_Activity:_
From the entries, copy out every line in which the word "сессий" is found.

___ Data to examine

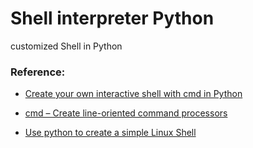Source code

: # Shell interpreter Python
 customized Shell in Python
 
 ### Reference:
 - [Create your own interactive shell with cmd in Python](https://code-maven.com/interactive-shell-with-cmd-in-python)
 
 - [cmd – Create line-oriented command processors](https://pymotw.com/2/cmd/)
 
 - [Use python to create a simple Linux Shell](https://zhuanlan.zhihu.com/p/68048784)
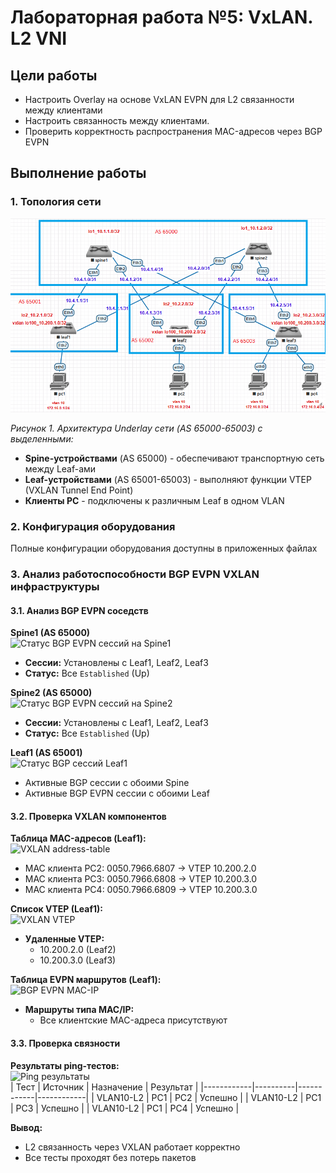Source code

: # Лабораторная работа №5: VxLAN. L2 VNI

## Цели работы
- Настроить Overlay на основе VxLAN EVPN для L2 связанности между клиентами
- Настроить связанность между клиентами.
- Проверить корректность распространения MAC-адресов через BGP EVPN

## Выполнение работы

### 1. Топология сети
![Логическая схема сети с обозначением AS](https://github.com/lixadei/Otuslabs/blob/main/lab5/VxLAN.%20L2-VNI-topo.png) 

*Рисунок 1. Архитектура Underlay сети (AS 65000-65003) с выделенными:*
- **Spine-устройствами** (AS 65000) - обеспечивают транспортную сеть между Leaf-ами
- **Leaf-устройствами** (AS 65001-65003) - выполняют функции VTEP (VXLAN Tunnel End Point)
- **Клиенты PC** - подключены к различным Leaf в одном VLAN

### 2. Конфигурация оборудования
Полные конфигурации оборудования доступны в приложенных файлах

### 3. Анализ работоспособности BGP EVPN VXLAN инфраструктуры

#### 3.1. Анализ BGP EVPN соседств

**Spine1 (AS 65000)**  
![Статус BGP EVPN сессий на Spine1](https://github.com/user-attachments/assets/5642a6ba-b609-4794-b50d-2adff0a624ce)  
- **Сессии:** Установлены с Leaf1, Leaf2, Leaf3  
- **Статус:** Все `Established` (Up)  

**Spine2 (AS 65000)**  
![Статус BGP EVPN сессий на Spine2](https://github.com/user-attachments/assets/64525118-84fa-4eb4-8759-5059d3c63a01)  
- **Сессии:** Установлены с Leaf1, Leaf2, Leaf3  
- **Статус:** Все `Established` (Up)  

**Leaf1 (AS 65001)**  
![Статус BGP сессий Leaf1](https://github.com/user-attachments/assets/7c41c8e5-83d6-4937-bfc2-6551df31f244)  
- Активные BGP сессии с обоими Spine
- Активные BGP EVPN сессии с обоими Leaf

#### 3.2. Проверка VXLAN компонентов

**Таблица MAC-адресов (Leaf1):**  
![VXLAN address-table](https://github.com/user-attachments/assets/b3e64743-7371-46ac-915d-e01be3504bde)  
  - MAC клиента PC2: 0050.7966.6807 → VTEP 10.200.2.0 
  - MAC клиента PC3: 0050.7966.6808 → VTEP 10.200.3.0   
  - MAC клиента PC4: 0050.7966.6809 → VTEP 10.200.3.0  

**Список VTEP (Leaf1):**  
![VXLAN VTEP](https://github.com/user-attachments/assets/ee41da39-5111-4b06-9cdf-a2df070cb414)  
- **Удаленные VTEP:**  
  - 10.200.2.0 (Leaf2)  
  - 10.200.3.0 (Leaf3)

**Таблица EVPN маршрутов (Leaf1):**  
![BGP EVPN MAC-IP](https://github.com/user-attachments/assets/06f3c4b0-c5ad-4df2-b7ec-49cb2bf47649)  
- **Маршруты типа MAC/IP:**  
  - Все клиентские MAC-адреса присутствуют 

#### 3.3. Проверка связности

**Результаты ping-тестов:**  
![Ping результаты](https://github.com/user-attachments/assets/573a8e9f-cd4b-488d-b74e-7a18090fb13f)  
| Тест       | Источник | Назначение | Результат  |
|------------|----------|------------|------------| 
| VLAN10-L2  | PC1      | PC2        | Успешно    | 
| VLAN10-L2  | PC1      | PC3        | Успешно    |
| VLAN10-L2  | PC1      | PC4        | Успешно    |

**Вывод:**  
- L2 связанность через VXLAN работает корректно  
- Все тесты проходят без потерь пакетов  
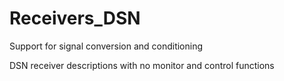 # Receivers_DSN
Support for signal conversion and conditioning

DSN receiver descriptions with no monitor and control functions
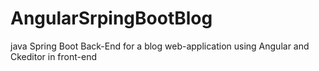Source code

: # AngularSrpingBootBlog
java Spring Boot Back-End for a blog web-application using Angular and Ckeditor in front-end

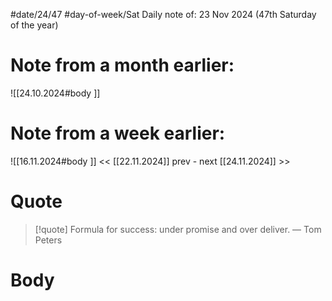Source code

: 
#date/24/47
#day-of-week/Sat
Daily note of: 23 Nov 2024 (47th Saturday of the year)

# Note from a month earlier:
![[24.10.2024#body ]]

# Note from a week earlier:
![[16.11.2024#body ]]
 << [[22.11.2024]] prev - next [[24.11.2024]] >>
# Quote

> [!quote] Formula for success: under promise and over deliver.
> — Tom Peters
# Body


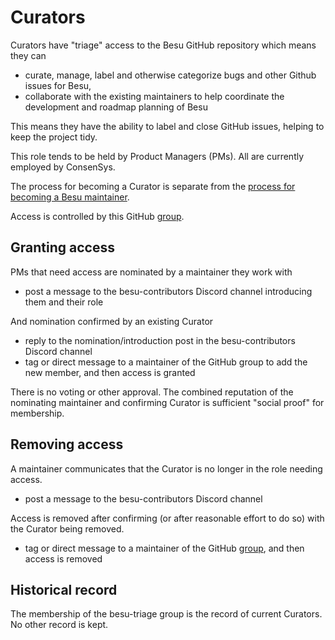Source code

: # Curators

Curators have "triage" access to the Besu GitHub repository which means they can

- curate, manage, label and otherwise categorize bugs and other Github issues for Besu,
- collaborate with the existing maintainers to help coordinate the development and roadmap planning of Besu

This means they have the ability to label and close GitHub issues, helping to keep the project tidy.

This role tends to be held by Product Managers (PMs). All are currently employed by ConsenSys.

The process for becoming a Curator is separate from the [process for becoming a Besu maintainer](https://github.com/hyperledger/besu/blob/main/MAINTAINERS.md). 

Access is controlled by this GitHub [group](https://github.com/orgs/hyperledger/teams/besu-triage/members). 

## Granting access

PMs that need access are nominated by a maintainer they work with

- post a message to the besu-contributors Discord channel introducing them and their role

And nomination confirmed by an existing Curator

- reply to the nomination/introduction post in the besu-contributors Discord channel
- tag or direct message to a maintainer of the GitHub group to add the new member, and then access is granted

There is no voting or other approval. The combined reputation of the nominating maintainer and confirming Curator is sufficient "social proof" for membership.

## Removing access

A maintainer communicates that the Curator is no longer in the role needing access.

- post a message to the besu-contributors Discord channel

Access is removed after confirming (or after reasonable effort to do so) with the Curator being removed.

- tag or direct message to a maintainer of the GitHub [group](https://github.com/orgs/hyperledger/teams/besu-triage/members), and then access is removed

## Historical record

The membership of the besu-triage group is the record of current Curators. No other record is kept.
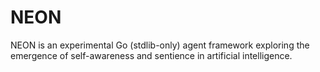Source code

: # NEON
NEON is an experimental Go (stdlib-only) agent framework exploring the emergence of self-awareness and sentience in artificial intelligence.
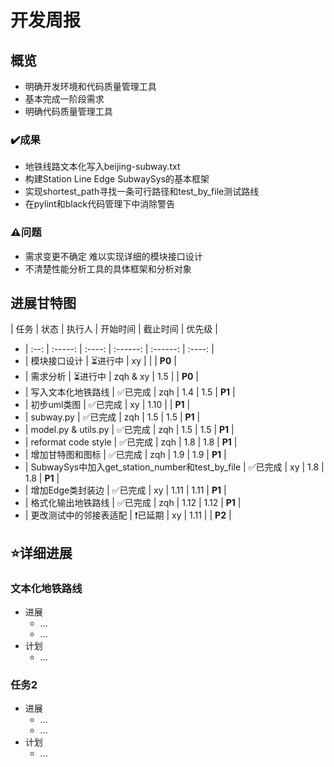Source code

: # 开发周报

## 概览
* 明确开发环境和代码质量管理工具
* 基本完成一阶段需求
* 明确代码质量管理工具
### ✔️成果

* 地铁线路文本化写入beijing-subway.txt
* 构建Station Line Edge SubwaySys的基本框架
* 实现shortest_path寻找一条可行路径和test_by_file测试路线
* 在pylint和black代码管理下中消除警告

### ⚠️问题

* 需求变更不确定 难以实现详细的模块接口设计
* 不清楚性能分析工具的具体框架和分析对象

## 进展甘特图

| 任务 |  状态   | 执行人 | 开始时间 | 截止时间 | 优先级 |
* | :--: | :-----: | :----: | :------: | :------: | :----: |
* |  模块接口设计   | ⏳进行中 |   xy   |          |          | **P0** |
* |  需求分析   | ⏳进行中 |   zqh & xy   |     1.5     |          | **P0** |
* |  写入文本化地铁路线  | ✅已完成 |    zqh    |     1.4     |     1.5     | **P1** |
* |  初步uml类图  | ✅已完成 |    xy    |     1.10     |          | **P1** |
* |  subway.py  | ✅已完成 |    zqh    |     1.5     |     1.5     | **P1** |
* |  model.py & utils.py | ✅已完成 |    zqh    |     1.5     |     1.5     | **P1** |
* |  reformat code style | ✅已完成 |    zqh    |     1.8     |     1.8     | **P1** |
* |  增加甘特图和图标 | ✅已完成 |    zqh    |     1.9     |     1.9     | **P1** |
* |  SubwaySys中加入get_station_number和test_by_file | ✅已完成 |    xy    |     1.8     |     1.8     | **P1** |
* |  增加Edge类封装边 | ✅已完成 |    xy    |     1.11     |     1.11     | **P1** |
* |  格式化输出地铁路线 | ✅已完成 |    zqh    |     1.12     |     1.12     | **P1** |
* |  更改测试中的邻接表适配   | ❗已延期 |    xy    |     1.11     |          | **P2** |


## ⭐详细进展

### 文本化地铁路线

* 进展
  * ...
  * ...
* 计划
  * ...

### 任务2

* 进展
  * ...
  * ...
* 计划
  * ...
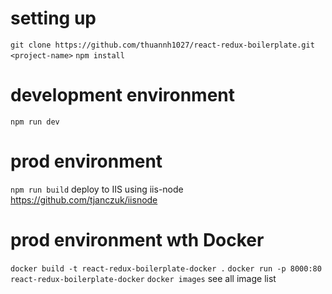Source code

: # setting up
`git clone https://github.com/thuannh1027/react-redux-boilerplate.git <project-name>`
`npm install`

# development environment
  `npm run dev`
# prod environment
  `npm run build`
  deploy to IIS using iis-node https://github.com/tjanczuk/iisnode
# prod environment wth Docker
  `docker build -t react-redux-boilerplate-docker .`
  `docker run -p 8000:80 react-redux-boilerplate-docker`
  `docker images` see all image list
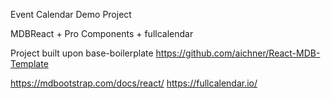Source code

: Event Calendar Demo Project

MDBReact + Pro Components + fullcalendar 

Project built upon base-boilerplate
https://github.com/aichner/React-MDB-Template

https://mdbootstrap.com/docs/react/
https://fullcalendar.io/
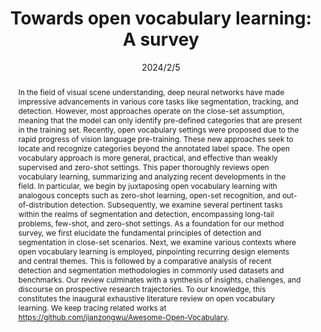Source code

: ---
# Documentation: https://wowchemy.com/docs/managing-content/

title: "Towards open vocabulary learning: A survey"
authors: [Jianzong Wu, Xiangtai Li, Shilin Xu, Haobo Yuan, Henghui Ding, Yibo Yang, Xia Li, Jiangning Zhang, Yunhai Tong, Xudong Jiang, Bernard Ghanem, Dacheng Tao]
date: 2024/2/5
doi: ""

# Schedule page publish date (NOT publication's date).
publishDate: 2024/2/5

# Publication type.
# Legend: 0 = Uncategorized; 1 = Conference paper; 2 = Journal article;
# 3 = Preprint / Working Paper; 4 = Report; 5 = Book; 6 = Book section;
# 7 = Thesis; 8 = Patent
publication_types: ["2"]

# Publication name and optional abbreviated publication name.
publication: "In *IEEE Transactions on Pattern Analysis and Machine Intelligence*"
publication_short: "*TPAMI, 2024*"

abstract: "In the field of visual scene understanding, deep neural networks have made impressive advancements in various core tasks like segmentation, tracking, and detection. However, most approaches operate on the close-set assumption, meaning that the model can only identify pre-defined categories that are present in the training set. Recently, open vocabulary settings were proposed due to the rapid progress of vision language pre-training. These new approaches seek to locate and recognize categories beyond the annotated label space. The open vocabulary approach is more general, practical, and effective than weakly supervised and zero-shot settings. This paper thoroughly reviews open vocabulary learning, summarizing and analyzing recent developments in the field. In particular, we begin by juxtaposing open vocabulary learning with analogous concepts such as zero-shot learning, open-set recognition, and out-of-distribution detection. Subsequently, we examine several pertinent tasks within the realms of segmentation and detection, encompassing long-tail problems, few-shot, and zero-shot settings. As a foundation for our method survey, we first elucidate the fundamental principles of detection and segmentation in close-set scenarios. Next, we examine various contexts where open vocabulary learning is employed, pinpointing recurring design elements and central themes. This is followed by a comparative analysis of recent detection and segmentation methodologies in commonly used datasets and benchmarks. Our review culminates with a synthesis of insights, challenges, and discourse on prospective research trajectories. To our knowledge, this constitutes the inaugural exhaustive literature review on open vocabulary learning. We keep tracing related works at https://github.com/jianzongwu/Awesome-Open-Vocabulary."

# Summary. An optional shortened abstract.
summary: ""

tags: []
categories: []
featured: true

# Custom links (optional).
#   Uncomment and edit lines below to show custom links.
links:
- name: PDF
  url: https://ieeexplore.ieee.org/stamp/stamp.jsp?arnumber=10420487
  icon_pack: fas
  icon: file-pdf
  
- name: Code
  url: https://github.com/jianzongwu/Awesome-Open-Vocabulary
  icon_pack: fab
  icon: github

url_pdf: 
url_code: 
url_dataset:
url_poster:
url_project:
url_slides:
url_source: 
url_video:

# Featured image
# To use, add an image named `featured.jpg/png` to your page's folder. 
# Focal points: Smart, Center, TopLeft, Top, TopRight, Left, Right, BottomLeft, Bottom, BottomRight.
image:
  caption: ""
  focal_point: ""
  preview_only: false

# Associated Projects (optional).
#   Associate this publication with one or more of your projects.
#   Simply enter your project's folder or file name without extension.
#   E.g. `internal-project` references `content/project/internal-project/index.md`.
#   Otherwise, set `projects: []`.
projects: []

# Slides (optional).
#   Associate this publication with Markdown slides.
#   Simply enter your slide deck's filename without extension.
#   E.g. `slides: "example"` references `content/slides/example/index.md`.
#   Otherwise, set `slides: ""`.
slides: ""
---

______

_Reply:_
![Статус BGP EVPN сессий на Spine1](https://github.com/user-attachments/assets/5642a6ba-b609-4794-b50d-2adff0a624ce)  
![Статус BGP EVPN сессий на Spine2](https://github.com/user-attachments/assets/64525118-84fa-4eb4-8759-5059d3c63a01)  
![Статус BGP сессий Leaf1](https://github.com/user-attachments/assets/7c41c8e5-83d6-4937-bfc2-6551df31f244)  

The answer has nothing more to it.